7th Grader Opens Fire; Teacher Killed, Two 12-Year-Old Students Wounded
VIDEO: Student Eyewitness Describes Chaotic Scene
SPARKS, Nev– It was another ugly act of school violence with unusually deadly consequences.
A teacher at a middle school in Nevada was shot and killed while trying to protect children after a student arrived on campus Monday and started opening fire before turning the weapon on himself, police say.
Two 12-year-old students were also wounded in the violence at Sparks Middle School in Sparks, Nev., that erupted just after 7 a.m. One was shot in the shoulder, the other in the abdomen and has undergone surgery, Washoe County School District Chief of Police Mike Mieras said during a news conference. Both wounded boys were listed in stable condition at Renown Regional Hospital.
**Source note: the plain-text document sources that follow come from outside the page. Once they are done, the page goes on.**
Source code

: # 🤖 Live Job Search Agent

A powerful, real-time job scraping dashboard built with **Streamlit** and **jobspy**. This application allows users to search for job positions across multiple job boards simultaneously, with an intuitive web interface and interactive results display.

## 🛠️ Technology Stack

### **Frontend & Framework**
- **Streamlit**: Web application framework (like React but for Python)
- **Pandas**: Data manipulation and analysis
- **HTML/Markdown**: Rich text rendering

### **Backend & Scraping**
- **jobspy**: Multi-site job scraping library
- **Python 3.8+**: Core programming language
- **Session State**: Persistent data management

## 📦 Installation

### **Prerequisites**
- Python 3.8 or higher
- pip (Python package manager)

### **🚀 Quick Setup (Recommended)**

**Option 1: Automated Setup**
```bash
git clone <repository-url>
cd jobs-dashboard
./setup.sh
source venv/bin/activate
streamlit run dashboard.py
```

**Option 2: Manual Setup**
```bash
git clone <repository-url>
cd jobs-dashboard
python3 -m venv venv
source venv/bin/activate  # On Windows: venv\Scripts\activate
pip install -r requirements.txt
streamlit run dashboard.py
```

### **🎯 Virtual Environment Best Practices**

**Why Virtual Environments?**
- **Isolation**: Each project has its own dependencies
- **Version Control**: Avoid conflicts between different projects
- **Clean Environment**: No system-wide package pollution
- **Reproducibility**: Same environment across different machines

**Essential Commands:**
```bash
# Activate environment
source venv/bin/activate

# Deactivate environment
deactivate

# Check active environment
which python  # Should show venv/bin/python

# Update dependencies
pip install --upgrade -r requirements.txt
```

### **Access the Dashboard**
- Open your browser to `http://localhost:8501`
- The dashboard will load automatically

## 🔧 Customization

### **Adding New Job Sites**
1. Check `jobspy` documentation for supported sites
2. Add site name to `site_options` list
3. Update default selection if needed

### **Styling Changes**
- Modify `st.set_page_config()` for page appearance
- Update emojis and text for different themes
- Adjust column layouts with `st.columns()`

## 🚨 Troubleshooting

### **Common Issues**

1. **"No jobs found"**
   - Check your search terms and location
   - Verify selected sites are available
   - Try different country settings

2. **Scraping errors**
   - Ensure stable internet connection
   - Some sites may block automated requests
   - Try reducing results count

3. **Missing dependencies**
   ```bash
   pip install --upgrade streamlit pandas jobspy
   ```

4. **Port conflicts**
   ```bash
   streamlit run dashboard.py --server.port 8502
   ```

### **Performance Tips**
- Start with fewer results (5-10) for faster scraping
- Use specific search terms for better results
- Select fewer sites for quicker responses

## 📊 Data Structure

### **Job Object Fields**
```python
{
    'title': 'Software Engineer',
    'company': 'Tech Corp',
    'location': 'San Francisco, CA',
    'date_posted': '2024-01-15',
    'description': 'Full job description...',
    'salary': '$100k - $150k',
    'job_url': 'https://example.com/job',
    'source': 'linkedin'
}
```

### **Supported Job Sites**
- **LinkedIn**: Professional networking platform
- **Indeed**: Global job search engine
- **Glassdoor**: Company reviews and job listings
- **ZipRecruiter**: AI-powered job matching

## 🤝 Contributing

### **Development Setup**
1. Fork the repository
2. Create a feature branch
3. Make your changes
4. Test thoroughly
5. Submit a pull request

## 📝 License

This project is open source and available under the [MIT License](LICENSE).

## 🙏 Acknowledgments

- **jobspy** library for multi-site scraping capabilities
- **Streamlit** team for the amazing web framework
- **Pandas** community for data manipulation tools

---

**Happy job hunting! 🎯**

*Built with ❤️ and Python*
Family members identified the staff member who was killed as eighth grade mathematics teacher and sports coach Michael Landsberry, a 45-year-old Marine military veteran and member of the Nevada Air National Guard who had done two tours of duty in Afghanistan.
Landsberry had worked in the Washoe County School District since August 2001, according to his Facebook page. He had just celebrated his wedding anniversary on Oct. 18 and leaves behind a wife and two stepdaughters.
The name of the shooter, believed to be a seventh-grader who died at the scene, was not released. The youth died of a self-inflicted gunshot wound after turning the semiautomatic handgun on himself, authorities said.
While authorities aren’t positive where the gun came from, they believe it belonged to his parents. A federal law enforcement source said the boy took his parents’ handgun to school.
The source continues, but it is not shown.